I have not limited it by domain so I can catch all the other Medium-based
blogs that use other domains (hackernoon, etc). This raises my risk of false
positives but that doesn't bother me anywhere near as much as all the
extraneous garbage on their site does. YMMV.

------
crusso
I was on slashdot from the very early days until way too recently. In 2011, I
joined a startup company of young guys and one of them saw that I had a
slashdot page up. He said, "Slashdot is for old people. Let us show you Hacker
News".

------
wiremine
I worked at The Image Group a few years after Rob left, and one of the
designers there confirmed the story.

> "I took a rejected template from a project at work"

The version I heard was he pitched this as the actual website for The Image
Group, except it had different colors and the boxes where on the left instead
of the right. Crazy to think if ownership had accepted it.
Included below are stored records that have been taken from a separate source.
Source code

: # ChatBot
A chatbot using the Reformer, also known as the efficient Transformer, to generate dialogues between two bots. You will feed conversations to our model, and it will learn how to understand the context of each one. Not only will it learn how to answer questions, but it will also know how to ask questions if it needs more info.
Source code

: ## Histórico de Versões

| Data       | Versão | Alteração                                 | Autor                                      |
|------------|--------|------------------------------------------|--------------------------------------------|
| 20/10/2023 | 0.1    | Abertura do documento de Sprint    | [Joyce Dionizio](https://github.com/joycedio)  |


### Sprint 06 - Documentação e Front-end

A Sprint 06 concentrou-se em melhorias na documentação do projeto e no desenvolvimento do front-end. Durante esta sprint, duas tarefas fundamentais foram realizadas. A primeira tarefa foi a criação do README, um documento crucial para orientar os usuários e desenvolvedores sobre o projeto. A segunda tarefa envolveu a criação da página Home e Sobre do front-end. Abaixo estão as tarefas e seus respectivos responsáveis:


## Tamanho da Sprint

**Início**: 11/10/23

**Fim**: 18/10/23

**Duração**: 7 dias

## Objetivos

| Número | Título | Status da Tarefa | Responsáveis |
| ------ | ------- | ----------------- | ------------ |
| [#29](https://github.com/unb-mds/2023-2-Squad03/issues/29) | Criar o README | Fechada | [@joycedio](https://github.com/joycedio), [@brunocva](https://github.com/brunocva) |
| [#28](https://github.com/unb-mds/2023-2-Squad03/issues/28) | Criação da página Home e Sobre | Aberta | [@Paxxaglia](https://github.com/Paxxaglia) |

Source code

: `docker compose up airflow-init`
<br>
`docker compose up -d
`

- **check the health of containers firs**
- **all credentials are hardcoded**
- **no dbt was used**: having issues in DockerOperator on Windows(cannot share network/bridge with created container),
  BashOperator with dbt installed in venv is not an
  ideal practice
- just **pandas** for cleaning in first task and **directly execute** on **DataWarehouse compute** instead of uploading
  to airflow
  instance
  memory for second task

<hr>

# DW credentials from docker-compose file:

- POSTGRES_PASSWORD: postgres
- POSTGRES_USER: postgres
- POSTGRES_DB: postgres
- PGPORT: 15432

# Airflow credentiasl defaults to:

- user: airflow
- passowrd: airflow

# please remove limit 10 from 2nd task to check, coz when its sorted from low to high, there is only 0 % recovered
Side note: I built sets with Rob in high school: crazy and all around nice
guy. Very high energy back then. I'll never forget his rant/love letter for
Pascal I heard one day during a break.

------
wslh
I enjoyed Slashdot every single day as a passive reader but not as an user. I
never received feedback from the founders when I pointed them to incorrect
facts in their news and the never corrected the posts there. I specially
rember an important security issue discovered by the company where I worked
(Core Security Technologies) that was mistakenly reported as if was found by
CERT. You can say that this is very common but at that time Slashdot was the
top influential place in the community and security wise.

------
garyrichardson
For me, Slashdot was the first big internet community. I wasn't materially
involved in news groups before that.

It's a little weird to think I wasn't 20 when I started using /. I was also a
little surprised to see there's still a website at the URL. And I can still
log in with my old username.

And, for the record, my autoincrement user id was 6533. During the height of
their popularity having a 4 digit id give me a bit of geek cred :)

------
barkingtoad
User #333 here. Back in the day, someone offered me oral sex for the low user
number. What a perfect metaphor for the dot-com era: offering to wildly
overpay for a social media asset that would eventually turn out to be useless.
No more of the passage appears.